The Company and American Axle have each agreed to recommend that their respective stockholders approve the transaction and not to (a) solicit or encourage any inquiries with respect to any proposals relating to an alternative acquisition transaction, (b) subject to certain exceptions, enter into any agreements with respect to any alternative acquisition transaction or (c) subject to certain exceptions, enter into discussions or negotiations concerning, or to provide confidential information in connection with, any proposals for any alternative acquisition transaction. Prior to the adoption of the Merger Agreement and approval of the related transactions by their respective stockholders, however, (x) each party may provide information to, or engage in negotiations or discussions with, any third party making a bona fide, unsolicited proposal with respect to certain alternative acquisition transactions, provided such party’s board of directors (the “Board”) has determined that the failure to do so would be inconsistent with its fiduciary duties and (y) the Board may withhold, withdraw or modify its recommendation, approve or recommend any alternative acquisition proposal, or terminate the Merger Agreement to enter into an Acquisition Agreement (as defined in the Merger Agreement) providing for a Superior Proposal (as defined in the Merger Agreement), subject to each party complying with notice and other specified conditions set forth in the Merger Agreement, including giving the other party the opportunity to negotiate proposed modifications to the terms and conditions of the Merger Agreement and, in the case of any such termination, paying the Termination Fee or Parent Termination Fee (each as defined below) concurrently with such termination.

Consummation of the Merger is subject to various conditions, including, among others, adoption of the Merger Agreement and approval of the transactions contemplated thereby by the requisite vote of the Company’s stockholders (the “Merger Approval”); approval of the issuance of American Axle Common Stock to the Company’s stockholders in the Merger by the requisite vote of the American Axle stockholders; the effectiveness of American Axle’s registration statement registering the American Axle Common Stock to be issued to the Company’s stockholders pursuant to the Merger Agreement and approval of such shares for listing on the New York Stock Exchange; expiration of the applicable waiting period under the Hart-Scott-Rodino Antitrust Improvements Act of 1976, as amended, and receipt of certain other foreign regulatory approvals as set forth in the Merger Agreement; and the execution


of a stockholders’ agreement between American Axle and ASP MD Investco LP (“ASP Investco”), the Company’s largest stockholder. The obligation of each party to consummate the Merger is also conditioned upon the other party’s representations and warranties being true and correct (subject to certain materiality exceptions) and the other party having performed in all material respects its obligations under the Merger Agreement.

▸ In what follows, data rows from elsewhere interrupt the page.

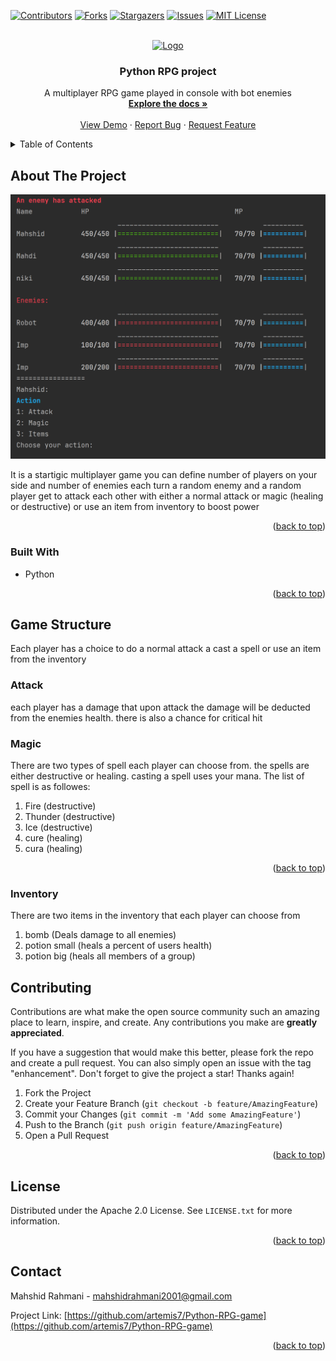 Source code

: <div id="top"></div>
<!--
*** Thanks for checking out the Best-README-Template. If you have a suggestion
*** that would make this better, please fork the repo and create a pull request
*** or simply open an issue with the tag "enhancement".
*** Don't forget to give the project a star!
*** Thanks again! Now go create something AMAZING! :D
-->



<!-- PROJECT SHIELDS -->
<!--
*** I'm using markdown "reference style" links for readability.
*** Reference links are enclosed in brackets [ ] instead of parentheses ( ).
*** See the bottom of this document for the declaration of the reference variables
*** for contributors-url, forks-url, etc. This is an optional, concise syntax you may use.
*** https://www.markdownguide.org/basic-syntax/#reference-style-links
-->
[![Contributors][contributors-shield]][contributors-url]
[![Forks][forks-shield]][forks-url]
[![Stargazers][stars-shield]][stars-url]
[![Issues][issues-shield]][issues-url]
[![MIT License][license-shield]][license-url]



<!-- PROJECT LOGO -->
<br />
<div align="center">
  <a href="https://github.com/artemis79/Python-RPG-game">
    <img src="http://ulule.me/presales/3/7/1/8173/logo2_1.png" alt="Logo" width="250" height="150">
  </a>

<h3 align="center">Python RPG project</h3>

  <p align="center">
    A multiplayer RPG game played in console with bot enemies
    <br />
    <a href="https://github.com/artemis79/Python-RPG-game"><strong>Explore the docs »</strong></a>
    <br />
    <br />
    <a href="https://github.com/artemis79/Python-RPG-game">View Demo</a>
    ·
    <a href="https://github.com/artemis79/Python-RPG-game">Report Bug</a>
    ·
    <a href="https://github.com/artemis79/Python-RPG-game">Request Feature</a>
  </p>
</div>



<!-- TABLE OF CONTENTS -->
<details>
  <summary>Table of Contents</summary>
  <ol>
    <li>
      <a href="#about-the-project">About The Project</a>
      <ul>
        <li><a href="#built-with">Built With</a></li>
      </ul>
    </li>
    <li>
      <a href="#Game structure">Getting Started</a>
      <ul>
        <li><a href="#Attack">Attack</a></li>
        <li><a href="#Magic">Magic</a></li>
        <li><a href="#Inventory">Inventory</a></li>
      </ul>
  </ol>
</details>



<!-- ABOUT THE PROJECT -->
## About The Project

![game_screenshot](https://github.com/artemis79/Python-RPG-game/blob/main/images/screenshot.PNG?raw=true)

It is a startigic multiplayer game you can define number of players on your side and number of enemies each turn a random enemy and a random player get to attack each other with either a normal attack or magic (healing or destructive) or use an item from inventory to boost power

<p align="right">(<a href="#top">back to top</a>)</p>



### Built With

* Python


<p align="right">(<a href="#top">back to top</a>)</p>



<!-- GETTING STARTED -->
## Game Structure

Each player has a choice to do a normal attack a cast a spell or use an item from the inventory

### Attack

each player has a damage that upon attack the damage will be deducted from the enemies health. there is also a chance for critical hit

### Magic

There are two types of spell each player can choose from. the spells are either destructive or healing. casting a spell uses your mana.
The list of spell is as followes:

1. Fire         (destructive)
2. Thunder      (destructive)
3. Ice          (destructive)
4. cure         (healing)
5. cura         (healing)


<p align="right">(<a href="#top">back to top</a>)</p>

### Inventory

There are two items in the inventory that each player can choose from

1. bomb              (Deals damage to all enemies)
2. potion small      (heals a percent of users health)
3. potion big        (heals all members of a group)


<!-- CONTRIBUTING -->
## Contributing

Contributions are what make the open source community such an amazing place to learn, inspire, and create. Any contributions you make are **greatly appreciated**.

If you have a suggestion that would make this better, please fork the repo and create a pull request. You can also simply open an issue with the tag "enhancement".
Don't forget to give the project a star! Thanks again!

1. Fork the Project
2. Create your Feature Branch (`git checkout -b feature/AmazingFeature`)
3. Commit your Changes (`git commit -m 'Add some AmazingFeature'`)
4. Push to the Branch (`git push origin feature/AmazingFeature`)
5. Open a Pull Request

<p align="right">(<a href="#top">back to top</a>)</p>



<!-- LICENSE -->
## License

Distributed under the Apache 2.0 License. See `LICENSE.txt` for more information.

<p align="right">(<a href="#top">back to top</a>)</p>



<!-- CONTACT -->
## Contact

Mahshid Rahmani - mahshidrahmani2001@gmail.com

Project Link: [https://github.com/artemis7/Python-RPG-game](https://github.com/artemis7/Python-RPG-game)

<p align="right">(<a href="#top">back to top</a>)</p>




<!-- MARKDOWN LINKS & IMAGES -->
<!-- https://www.markdownguide.org/basic-syntax/#reference-style-links -->
[contributors-shield]: https://img.shields.io/github/contributors/artemis79/Python-RPG-game.svg?style=for-the-badge
[contributors-url]: https://github.com/artemis79/Python-RPG-game/graphs/contributors
[forks-shield]: https://img.shields.io/github/forks/artemis79/Python-RPG-game.svg?style=for-the-badge
[forks-url]: https://github.com/artemis79/Python-RPG-game/network/members
[stars-shield]: https://img.shields.io/github/stars/artemis79/Python-RPG-game.svg?style=for-the-badge
[stars-url]: https://github.com/artemis79/Python-RPG-game/stargazers
[issues-shield]: https://img.shields.io/github/issues/artemis79/Python-RPG-game.svg?style=for-the-badge
[issues-url]: https://github.com/artemis79/Python-RPG-game/issues
[license-shield]: https://img.shields.io/github/license/artemis79/Python-RPG-game.svg?style=for-the-badge
[license-url]: https://github.com/artemis79/Python-RPG-game/blob/master/LICENSE.txt
[linkedin-shield]: https://img.shields.io/badge/-LinkedIn-black.svg?style=for-the-badge&logo=linkedin&colorB=555
[linkedin-url]: https://linkedin.com/in/linkedin_username
[product-screenshot]: images/screenshot.png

The parties have agreed to use their respective reasonable best efforts to obtain all necessary regulatory approvals for the Merger. In addition, subject to the consummation of the Merger, the parties have agreed that American Axle will be required to divest assets of the Company that generated total worldwide revenues of up to $150 million during the 12-month period ended September 30, 2016, if necessary, in order to obtain required regulatory approvals.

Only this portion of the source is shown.